## Task item
Collect the lines of the entries where "configuration" shows up.

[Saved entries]

-=-=-

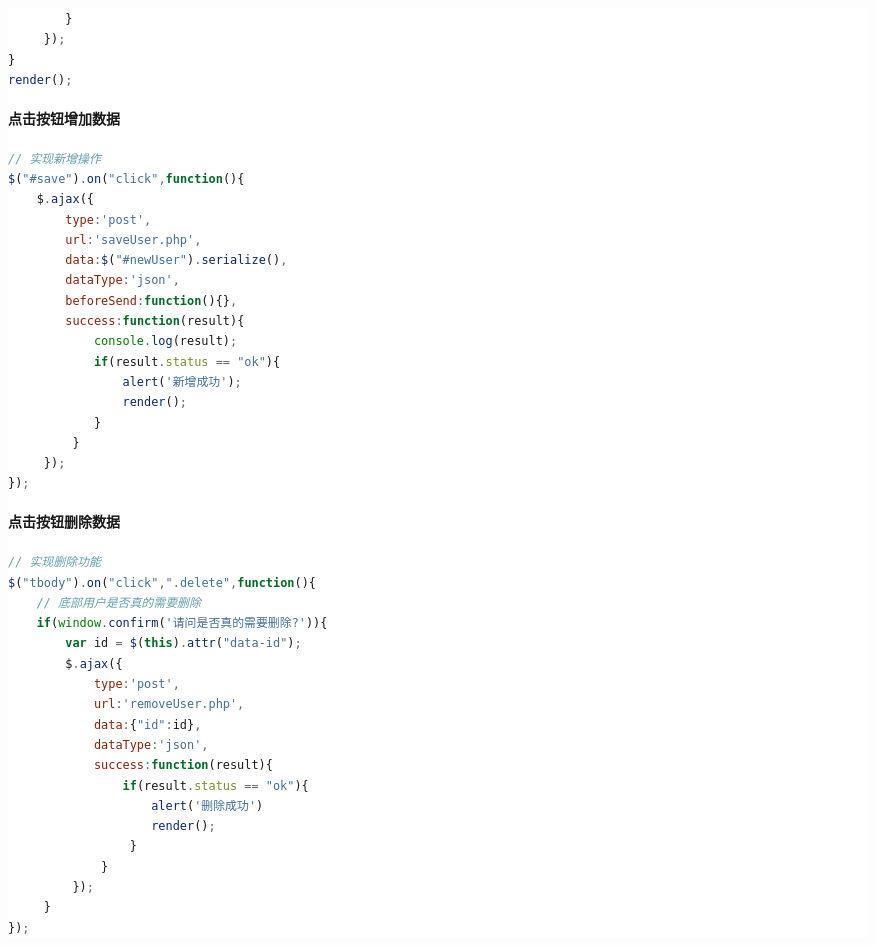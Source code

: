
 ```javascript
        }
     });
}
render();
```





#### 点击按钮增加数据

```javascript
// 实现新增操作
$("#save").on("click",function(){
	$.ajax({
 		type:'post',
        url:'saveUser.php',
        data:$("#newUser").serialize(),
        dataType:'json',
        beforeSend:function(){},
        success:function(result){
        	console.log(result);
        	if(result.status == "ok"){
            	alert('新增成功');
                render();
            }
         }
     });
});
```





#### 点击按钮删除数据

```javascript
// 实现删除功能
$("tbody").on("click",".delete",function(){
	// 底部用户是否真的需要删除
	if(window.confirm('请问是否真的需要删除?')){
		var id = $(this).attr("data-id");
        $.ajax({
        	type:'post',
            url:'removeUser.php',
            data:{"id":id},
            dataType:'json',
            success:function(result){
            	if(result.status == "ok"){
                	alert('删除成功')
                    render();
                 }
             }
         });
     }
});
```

-=-=-

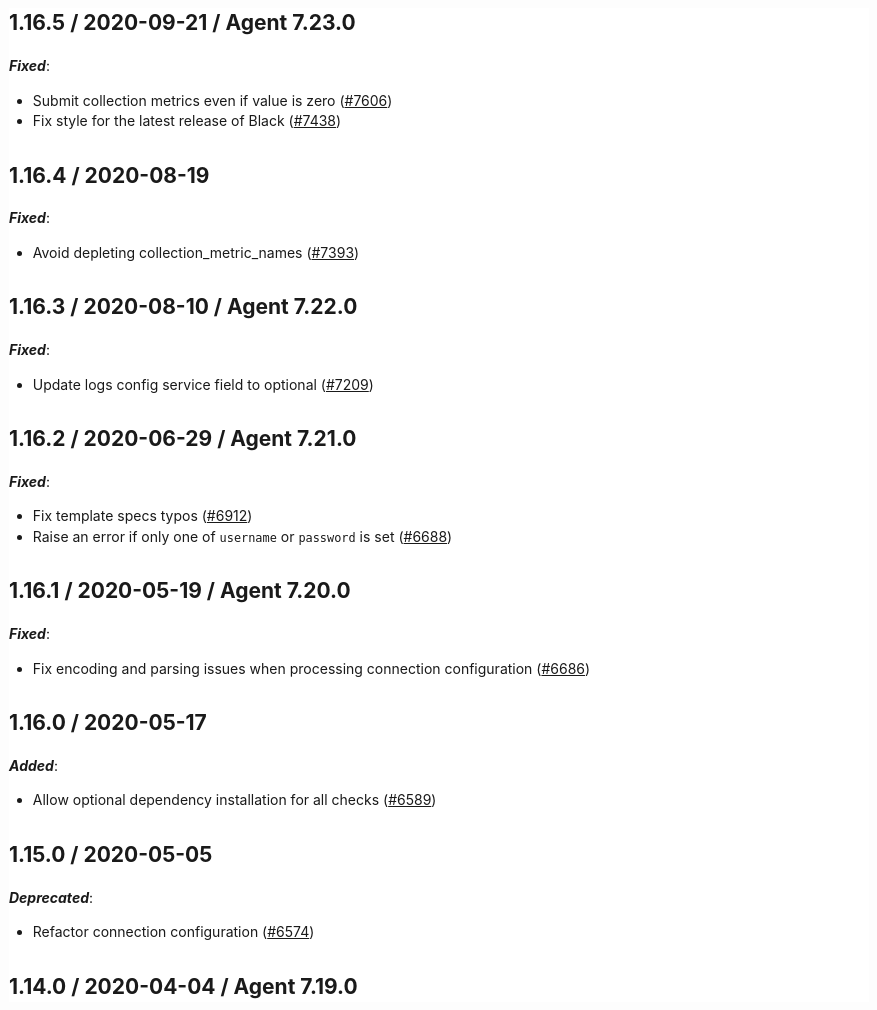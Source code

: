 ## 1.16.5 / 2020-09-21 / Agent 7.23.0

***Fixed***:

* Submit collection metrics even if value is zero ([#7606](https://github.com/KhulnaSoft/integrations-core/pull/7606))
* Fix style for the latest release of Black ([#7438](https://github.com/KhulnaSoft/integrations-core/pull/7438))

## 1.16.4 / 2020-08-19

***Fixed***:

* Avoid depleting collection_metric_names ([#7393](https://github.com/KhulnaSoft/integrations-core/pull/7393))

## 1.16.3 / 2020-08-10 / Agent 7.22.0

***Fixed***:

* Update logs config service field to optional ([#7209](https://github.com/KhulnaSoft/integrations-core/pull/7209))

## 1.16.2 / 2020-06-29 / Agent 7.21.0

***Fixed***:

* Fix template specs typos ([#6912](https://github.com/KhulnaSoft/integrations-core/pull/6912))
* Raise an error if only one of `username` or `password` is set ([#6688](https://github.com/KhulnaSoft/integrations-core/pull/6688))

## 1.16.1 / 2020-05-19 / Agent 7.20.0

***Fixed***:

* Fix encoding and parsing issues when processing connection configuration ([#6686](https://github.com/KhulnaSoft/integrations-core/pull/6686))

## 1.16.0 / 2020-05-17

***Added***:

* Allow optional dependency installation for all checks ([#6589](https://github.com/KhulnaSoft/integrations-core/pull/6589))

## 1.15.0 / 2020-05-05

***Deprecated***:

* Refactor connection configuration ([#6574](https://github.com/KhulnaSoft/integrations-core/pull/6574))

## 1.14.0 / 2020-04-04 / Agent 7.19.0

-=-=-

## Finished task
* Fix encoding and parsing issues when processing connection configuration ([#6686](https://github.com/KhulnaSoft/integrations-core/pull/6686))
* Refactor connection configuration ([#6574](https://github.com/KhulnaSoft/integrations-core/pull/6574))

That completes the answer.